> _Exercise aim_: Check each line of the listing for the word "versions" and report the ones that have it.

++++

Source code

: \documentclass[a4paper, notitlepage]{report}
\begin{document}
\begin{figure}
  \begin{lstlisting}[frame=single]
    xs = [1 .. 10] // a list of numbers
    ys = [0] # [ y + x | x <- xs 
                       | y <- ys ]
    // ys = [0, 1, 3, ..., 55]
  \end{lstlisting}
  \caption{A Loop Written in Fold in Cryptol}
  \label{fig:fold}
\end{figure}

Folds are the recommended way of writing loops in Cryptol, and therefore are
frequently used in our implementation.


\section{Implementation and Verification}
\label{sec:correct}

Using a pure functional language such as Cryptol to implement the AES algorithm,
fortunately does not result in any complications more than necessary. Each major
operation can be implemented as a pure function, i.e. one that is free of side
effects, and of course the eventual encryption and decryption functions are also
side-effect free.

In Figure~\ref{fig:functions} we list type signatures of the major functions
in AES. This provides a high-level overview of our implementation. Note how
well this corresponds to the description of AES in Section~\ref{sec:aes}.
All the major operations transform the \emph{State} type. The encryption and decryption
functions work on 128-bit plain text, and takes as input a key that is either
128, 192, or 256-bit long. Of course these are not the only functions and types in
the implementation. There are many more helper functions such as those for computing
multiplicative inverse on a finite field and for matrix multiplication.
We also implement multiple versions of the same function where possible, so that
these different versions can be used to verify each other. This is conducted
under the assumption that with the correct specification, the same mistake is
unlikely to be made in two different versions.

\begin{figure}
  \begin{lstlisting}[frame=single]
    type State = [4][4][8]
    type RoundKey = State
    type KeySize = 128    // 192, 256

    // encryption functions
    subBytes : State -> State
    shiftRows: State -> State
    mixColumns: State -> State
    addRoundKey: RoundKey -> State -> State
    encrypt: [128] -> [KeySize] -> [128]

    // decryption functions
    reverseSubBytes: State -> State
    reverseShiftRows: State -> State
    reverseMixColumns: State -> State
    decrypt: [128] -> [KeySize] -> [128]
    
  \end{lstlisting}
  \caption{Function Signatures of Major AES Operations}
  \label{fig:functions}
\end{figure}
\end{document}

++++

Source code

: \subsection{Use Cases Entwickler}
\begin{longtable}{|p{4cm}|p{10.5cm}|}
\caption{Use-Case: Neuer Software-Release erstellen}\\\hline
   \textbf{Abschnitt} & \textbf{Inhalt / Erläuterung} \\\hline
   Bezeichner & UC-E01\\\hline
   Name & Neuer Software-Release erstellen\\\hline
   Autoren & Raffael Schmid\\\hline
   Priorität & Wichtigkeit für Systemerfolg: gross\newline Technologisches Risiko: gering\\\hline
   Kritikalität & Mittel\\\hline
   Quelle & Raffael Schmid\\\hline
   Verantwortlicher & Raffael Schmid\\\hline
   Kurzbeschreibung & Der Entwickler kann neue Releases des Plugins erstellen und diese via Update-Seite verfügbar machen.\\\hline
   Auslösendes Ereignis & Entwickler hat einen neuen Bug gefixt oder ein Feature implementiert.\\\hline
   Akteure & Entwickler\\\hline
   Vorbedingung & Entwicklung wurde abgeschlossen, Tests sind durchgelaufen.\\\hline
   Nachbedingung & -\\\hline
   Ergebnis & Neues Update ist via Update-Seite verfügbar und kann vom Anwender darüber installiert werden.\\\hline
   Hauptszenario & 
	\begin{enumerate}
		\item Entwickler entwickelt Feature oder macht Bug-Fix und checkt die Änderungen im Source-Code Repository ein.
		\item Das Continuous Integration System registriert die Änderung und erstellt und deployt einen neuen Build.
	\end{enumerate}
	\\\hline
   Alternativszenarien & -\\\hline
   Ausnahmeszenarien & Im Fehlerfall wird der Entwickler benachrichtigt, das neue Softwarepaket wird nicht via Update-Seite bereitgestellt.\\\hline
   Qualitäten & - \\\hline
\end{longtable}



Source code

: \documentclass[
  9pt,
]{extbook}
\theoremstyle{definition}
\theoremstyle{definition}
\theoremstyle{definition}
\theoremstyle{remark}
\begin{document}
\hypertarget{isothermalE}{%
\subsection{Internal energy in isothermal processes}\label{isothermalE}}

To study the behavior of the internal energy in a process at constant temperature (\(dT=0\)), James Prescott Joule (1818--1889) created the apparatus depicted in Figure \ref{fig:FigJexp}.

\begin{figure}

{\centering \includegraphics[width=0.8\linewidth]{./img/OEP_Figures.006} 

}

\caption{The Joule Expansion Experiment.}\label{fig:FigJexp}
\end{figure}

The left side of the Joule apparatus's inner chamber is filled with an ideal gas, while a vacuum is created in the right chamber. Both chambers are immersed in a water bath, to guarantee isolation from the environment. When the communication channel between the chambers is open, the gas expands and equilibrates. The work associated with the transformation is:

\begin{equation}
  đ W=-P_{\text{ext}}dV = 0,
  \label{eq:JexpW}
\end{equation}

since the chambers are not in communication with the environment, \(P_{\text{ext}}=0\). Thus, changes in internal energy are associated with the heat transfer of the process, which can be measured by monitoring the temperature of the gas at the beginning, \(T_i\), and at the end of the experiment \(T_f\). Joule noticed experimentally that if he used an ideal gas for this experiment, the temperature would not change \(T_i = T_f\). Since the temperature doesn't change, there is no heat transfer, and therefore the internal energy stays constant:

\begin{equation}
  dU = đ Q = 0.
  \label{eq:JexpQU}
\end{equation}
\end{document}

++++

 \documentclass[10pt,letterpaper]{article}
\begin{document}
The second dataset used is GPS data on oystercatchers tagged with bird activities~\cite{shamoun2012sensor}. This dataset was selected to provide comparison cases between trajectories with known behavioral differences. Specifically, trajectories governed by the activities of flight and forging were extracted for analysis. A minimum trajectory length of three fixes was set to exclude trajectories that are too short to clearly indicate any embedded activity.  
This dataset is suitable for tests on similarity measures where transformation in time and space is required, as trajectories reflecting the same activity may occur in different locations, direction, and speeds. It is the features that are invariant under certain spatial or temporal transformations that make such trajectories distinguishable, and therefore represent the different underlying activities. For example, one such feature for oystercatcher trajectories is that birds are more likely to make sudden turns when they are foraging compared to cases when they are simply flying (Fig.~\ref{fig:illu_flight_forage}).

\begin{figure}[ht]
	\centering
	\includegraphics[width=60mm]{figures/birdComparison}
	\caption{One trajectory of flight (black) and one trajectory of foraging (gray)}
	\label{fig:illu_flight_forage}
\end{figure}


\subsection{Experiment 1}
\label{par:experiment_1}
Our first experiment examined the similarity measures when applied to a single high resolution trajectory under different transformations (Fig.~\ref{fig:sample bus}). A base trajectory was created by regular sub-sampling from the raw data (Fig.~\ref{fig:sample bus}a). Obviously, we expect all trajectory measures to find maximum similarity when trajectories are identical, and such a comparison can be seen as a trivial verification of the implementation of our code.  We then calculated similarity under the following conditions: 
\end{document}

++++

> _Response below_:
We also implement multiple versions of the same function where possible, so that
these different versions can be used to verify each other. This is conducted
unlikely to be made in two different versions.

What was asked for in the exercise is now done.